Website Owner FAQ

Do website owners have to change or alter websites to be included in the crawls?

No, website owners do not have to change the content, structure, or appearance of their websites to be included in the crawls. Website design can affect the completeness and accuracy of the archival captures, however; following these Guidelines for Preservable Websites helps ensure successful web archiving.

Will your crawling interfere with access to our website?

We crawl websites at a polite rate so as not to interfere with access to your website. Crawls will generally be run quarterly or semi-annually for actively updated websites, and last for a few days. Once a crawl is complete, the crawler no longer interacts with your server.

If you encounter any issues or have any additional questions, please contact us at webarchiving@library.columbia.edu.

Are you able to capture media, audio, and video files?

Yes, downloadable media, audio and video files can usually be captured, although videos hosted on third-party services like YouTube or Vimeo can be challenging. Our crawler follows links in order to discover and capture content, so links to content must exist on a website in order for that content to be included in the archive. We can’t capture files that are not linked and have to be retrieved from a database via user query. (For example, a publications database that requires one to execute a search in order to access publications.) Streaming audio and video can’t be captured at all by the current generation of web crawlers.

How can I view the websites that have been archived? Will access always be free?

Archived websites will remain freely accessible to the public. Websites can be viewed by date of capture via our Internet Archive partner page. Additional means of viewing archived websites will be explored by program staff.

Why do the archived versions of some websites appear to be incomplete?

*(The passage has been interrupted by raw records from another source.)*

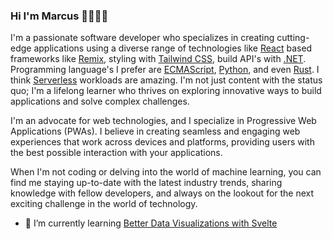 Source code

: ### Hi I'm Marcus 👋👨🏻‍💻

I'm a passionate software developer who specializes in creating cutting-edge applications using a diverse range of technologies like [React](https://reactjs.org/) based frameworks like [Remix](https://remix.run), styling with [Tailwind CSS](https://tailwindcss.com/), build API's with [.NET](https://dotnet.microsoft.com). Programming language's I prefer are [ECMAScript](www.ecma-international.org), [Python](https://www.python.org/), and even [Rust](https://www.rust-lang.org). I think [Serverless](https://serverlessland.com) workloads are amazing. I'm not just content with the status quo; I'm a lifelong learner who thrives on exploring innovative ways to build applications and solve complex challenges.

I'm an advocate for web technologies, and I specialize in Progressive Web Applications (PWAs). I believe in creating seamless and engaging web experiences that work across devices and platforms, providing users with the best possible interaction with your applications.

When I'm not coding or delving into the world of machine learning, you can find me staying up-to-date with the latest industry trends, sharing knowledge with fellow developers, and always on the lookout for the next exciting challenge in the world of technology.


- 🌱 I’m currently learning [Better Data Visualizations with Svelte](https://www.newline.co/courses/better-data-visualizations-with-svelte)
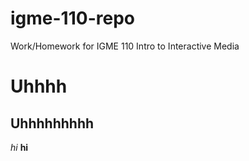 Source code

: # igme-110-repo
Work/Homework for IGME 110 Intro to Interactive Media
# Uhhhh
## Uhhhhhhhhh
*hi*
**hi**
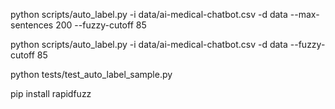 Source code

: <!-- test auto-label with 200 samples -->
python scripts/auto_label.py -i data/ai-medical-chatbot.csv -d data --max-sentences 200 --fuzzy-cutoff 85

<!-- auto-label for all sentences -->
python scripts/auto_label.py -i data/ai-medical-chatbot.csv -d data --fuzzy-cutoff 85

<!-- test with 150 generated rows -->
python tests/test_auto_label_sample.py

<!-- install rapidfuzz -->
pip install rapidfuzz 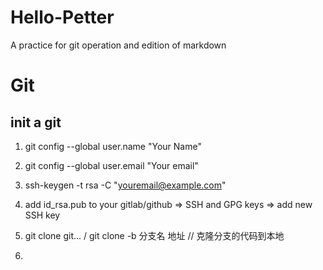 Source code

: # Hello-Petter
 A practice for git operation and edition of markdown

# Git 

 ## init a git 
 1. git config --global user.name "Your Name"
 2. git config --global user.email "Your email"

 3. ssh-keygen -t rsa -C "youremail@example.com"
 4. add id_rsa.pub to your gitlab/github => SSH and GPG keys => add new SSH key
 5. git clone git... /  git clone -b 分支名 地址 // 克隆分支的代码到本地
 6.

There are several reasons why an archived website may appear to be incomplete. Some types of content are challenging or impossible to capture and/or reproduce, including JavaScript-driven navigation menus, streaming audio and video, and dynamic form and database-driven content. We can’t capture files that are not linked and have to be retrieved from a database via user query. (For example, a publications database that requires one to execute a search in order to access publications.) Also, portions of a website may be restricted or password-protected. We will only collect public content, so password protected material will not be crawled. Site owners looking to optimize their site design to allow full archiving should review the Guidelines for Preservable Websites.

I would like my organization's website to be removed from the web resources collection. Who do I contact?

We will honor requests to remove archived content. Please contact webarchiving@library.columbia.edu.